DNA cytosine methylation is a reversible epigenetic mark regulating gene expression. Aberrant methylation profiles are concomitant with developmental defects and cancer. Numerous studies in the past decade have identified enzymes and pathways responsible for active DNA demethylation both on a genome-wide as well as gene-specific scale.
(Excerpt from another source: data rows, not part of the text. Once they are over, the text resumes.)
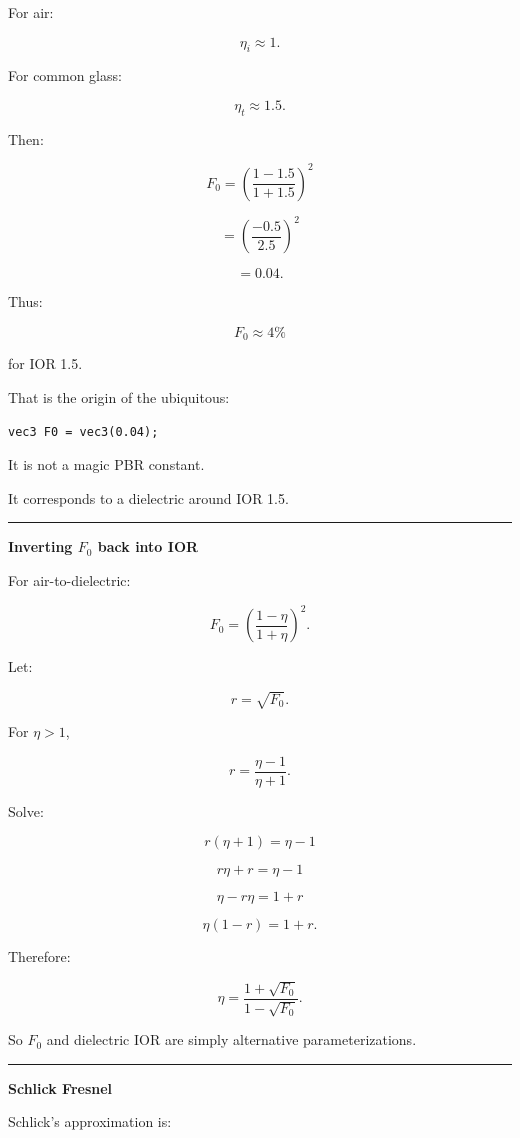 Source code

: For air:

\[
\eta_i\approx1.
\]

For common glass:

\[
\eta_t\approx1.5.
\]

Then:

\[
F_0=
\left(
\frac{1-1.5}
{1+1.5}
\right)^2
\]

\[
=
\left(
\frac{-0.5}{2.5}
\right)^2
\]

\[
=
0.04.
\]

Thus:

\[
\boxed{F_0\approx4\%}
\]

for IOR 1.5.

That is the origin of the ubiquitous:

\begin{verbatim}
vec3 F0 = vec3(0.04);
\end{verbatim}

It is not a magic PBR constant.

It corresponds to a dielectric around IOR 1.5.

\begin{center}\rule{0.5\linewidth}{0.5pt}\end{center}

\textbf{Inverting \(F_0\) back into IOR}

For air-to-dielectric:

\[
F_0=
\left(
\frac{1-\eta}
{1+\eta}
\right)^2.
\]

Let:

\[
r=\sqrt{F_0}.
\]

For \(\eta>1\),

\[
r=
\frac{\eta-1}{\eta+1}.
\]

Solve:

\[
r(\eta+1)=\eta-1
\]

\[
r\eta+r=\eta-1
\]

\[
\eta-r\eta=1+r
\]

\[
\eta(1-r)=1+r.
\]

Therefore:

\[
\boxed{
\eta=
\frac{1+\sqrt{F_0}}
{1-\sqrt{F_0}}.
}
\]

So \(F_0\) and dielectric IOR are simply alternative parameterizations.

\begin{center}\rule{0.5\linewidth}{0.5pt}\end{center}

\textbf{Schlick Fresnel}

Schlick's approximation is:

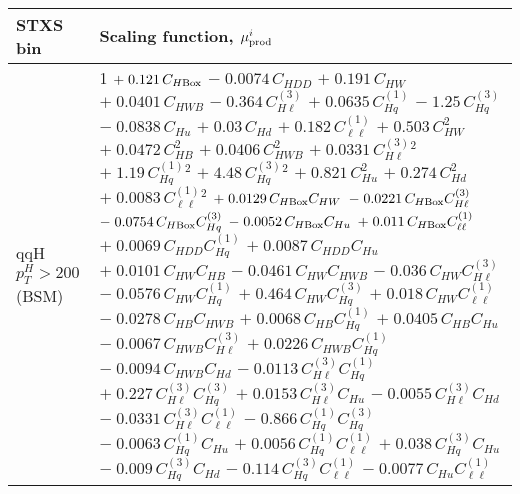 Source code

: \begin{tabular}{l|p{}}
    STXS bin & Scaling function, $\mu^i_{\rm{prod}}$ \\ \hline
    qqH $p_{T}^{H} > 200$ (BSM) & 1 $+\;0.121\,C_{H\rm{Box}}$ $-\;0.0074\,C_{HDD}$ $+\;0.191\,C_{HW}$ $+\;0.0401\,C_{HWB}$ $-\;0.364\,C^{(3)}_{H\ell}$ $+\;0.0635\,C^{(1)}_{Hq}$ $-\;1.25\,C^{(3)}_{Hq}$ $-\;0.0838\,C_{Hu}$ $+\;0.03\,C_{Hd}$ $+\;0.182\,C^{(1)}_{\ell\ell}$ $+\;0.503\,C_{HW}^{2}$ $+\;0.0472\,C_{HB}^{2}$ $+\;0.0406\,C_{HWB}^{2}$ $+\;0.0331\,C^{(3)}_{H\ell}^{2}$ $+\;1.19\,C^{(1)}_{Hq}^{2}$ $+\;4.48\,C^{(3)}_{Hq}^{2}$ $+\;0.821\,C_{Hu}^{2}$ $+\;0.274\,C_{Hd}^{2}$ $+\;0.0083\,C^{(1)}_{\ell\ell}^{2}$ $+\;0.0129\,C_{H\rm{Box}}C_{HW}$ $-\;0.0221\,C_{H\rm{Box}}C^{(3)}_{H\ell}$ $-\;0.0754\,C_{H\rm{Box}}C^{(3)}_{Hq}$ $-\;0.0052\,C_{H\rm{Box}}C_{Hu}$ $+\;0.011\,C_{H\rm{Box}}C^{(1)}_{\ell\ell}$ $+\;0.0069\,C_{HDD}C^{(1)}_{Hq}$ $+\;0.0087\,C_{HDD}C_{Hu}$ $+\;0.0101\,C_{HW}C_{HB}$ $-\;0.0461\,C_{HW}C_{HWB}$ $-\;0.036\,C_{HW}C^{(3)}_{H\ell}$ $-\;0.0576\,C_{HW}C^{(1)}_{Hq}$ $+\;0.464\,C_{HW}C^{(3)}_{Hq}$ $+\;0.018\,C_{HW}C^{(1)}_{\ell\ell}$ $-\;0.0278\,C_{HB}C_{HWB}$ $+\;0.0068\,C_{HB}C^{(1)}_{Hq}$ $+\;0.0405\,C_{HB}C_{Hu}$ $-\;0.0067\,C_{HWB}C^{(3)}_{H\ell}$ $+\;0.0226\,C_{HWB}C^{(1)}_{Hq}$ $-\;0.0094\,C_{HWB}C_{Hd}$ $-\;0.0113\,C^{(3)}_{H\ell}C^{(1)}_{Hq}$ $+\;0.227\,C^{(3)}_{H\ell}C^{(3)}_{Hq}$ $+\;0.0153\,C^{(3)}_{H\ell}C_{Hu}$ $-\;0.0055\,C^{(3)}_{H\ell}C_{Hd}$ $-\;0.0331\,C^{(3)}_{H\ell}C^{(1)}_{\ell\ell}$ $-\;0.866\,C^{(1)}_{Hq}C^{(3)}_{Hq}$ $-\;0.0063\,C^{(1)}_{Hq}C_{Hu}$ $+\;0.0056\,C^{(1)}_{Hq}C^{(1)}_{\ell\ell}$ $+\;0.038\,C^{(3)}_{Hq}C_{Hu}$ $-\;0.009\,C^{(3)}_{Hq}C_{Hd}$ $-\;0.114\,C^{(3)}_{Hq}C^{(1)}_{\ell\ell}$ $-\;0.0077\,C_{Hu}C^{(1)}_{\ell\ell}$ \\

\end{tabular}
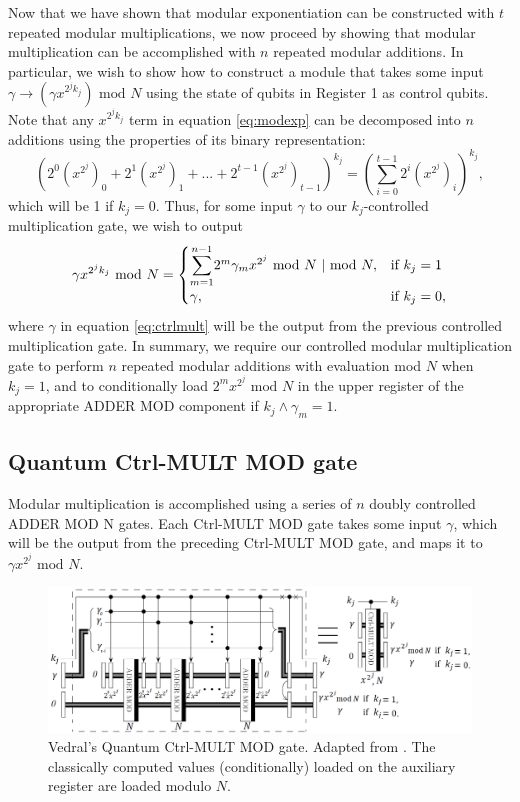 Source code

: \documentclass{article}
\begin{document}
Now that we have shown that modular exponentiation can be constructed with $t$ repeated modular multiplications, we now proceed by showing that modular multiplication can be accomplished with $n$ repeated modular additions. In particular, we wish to show how to construct a module that takes some input $\gamma \to (\gamma x^{2^j k_j}) \text{ mod } N$ using the state of qubits in Register 1 as control qubits. Note that any $x^{2^j k_j}$ term in equation \eqref{eq:modexp} can be decomposed into $n$ additions using the properties of its binary representation:
\begin{equation*}
\left(2^0(x^{2^j})_0 + 2^1(x^{2^j})_1 + ... + 2^{t-1}(x^{2^j})_{t-1}\right)^{k_j} = \left(\sum_{i=0}^{t-1}2^i(x^{2^j})_i\right)^{k_j},
\end{equation*}
which will be 1 if $k_j=0$. Thus, for some input $\gamma$ to our $k_j$-controlled multiplication gate, we wish to output
\begin{equation}
\label{eq:ctrlmult}
\gamma x^{2^j k_j} \text{ mod } N = 
\begin{cases}
    \mathlarger\sum_{m=1}^{n-1}2^m\gamma_mx^{2^j} \text{ mod } N \text{  } | \text{  } \text{mod } N, & \text{if } k_j =  1\\
    \gamma ,       & \text{if } k_j = 0,
\end{cases}
\end{equation}
where $\gamma$ in equation \eqref{eq:ctrlmult} will be the output from the previous controlled multiplication gate. In summary, we require our controlled modular multiplication gate to perform $n$ repeated modular additions with evaluation mod $N$ when $k_j = 1$, and to conditionally load $2^m x^{2^j} \text{ mod } N$ in the upper register of the appropriate ADDER MOD component if $k_j \wedge \gamma_m = 1$.

\subsection{Quantum Ctrl-MULT MOD gate}
\label{sec:vedralCTRLMULTMOD}
Modular multiplication is accomplished using a series of $n$ doubly controlled ADDER MOD N gates. Each Ctrl-MULT MOD gate takes some input $\gamma$, which will be the output from the preceding Ctrl-MULT MOD gate, and maps it to $\gamma x^{2^j} \text{ mod }N$.
\pagebreak
\begin{figure}[!htbp]
\centering
\includegraphics[width=1\textwidth]
{vedralcrtlmultmod.png}
\captionsetup{format = hang}
\caption{Vedral's Quantum Ctrl-MULT MOD gate. Adapted from \cite{VBE95}. The classically computed values (conditionally) loaded on the auxiliary register are loaded modulo $N$.}
\label{fig:vedralCTRLMULTMOD}
\end{figure}
\end{document}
Recent findings have strengthened the idea that 5-methylcytosine oxidation catalyzed by members of the ten-eleven translocation (Tet1-3) oxygenases in conjunction with replication-coupled dilution of the conversion products causes the majority of genome-wide erasure of methylation marks during early development. In contrast, short and long patch DNA excision repair seems to be implicated mainly in gene-specific demethylation. Growth arrest and DNA damage-inducible protein 45 a (Gadd45a) regulates gene-specific demethylation within regulatory sequences of limited lengths raising the question of how such site specificity is achieved. A new study identified the protein inhibitor of growth 1 (Ing1) as a reader of the active chromatin mark histone H3 lysine 4 trimethylation (H3K4me3). Ing1 binds and directs Gadd45a to target sites, thus linking the histone code with DNA demethylation.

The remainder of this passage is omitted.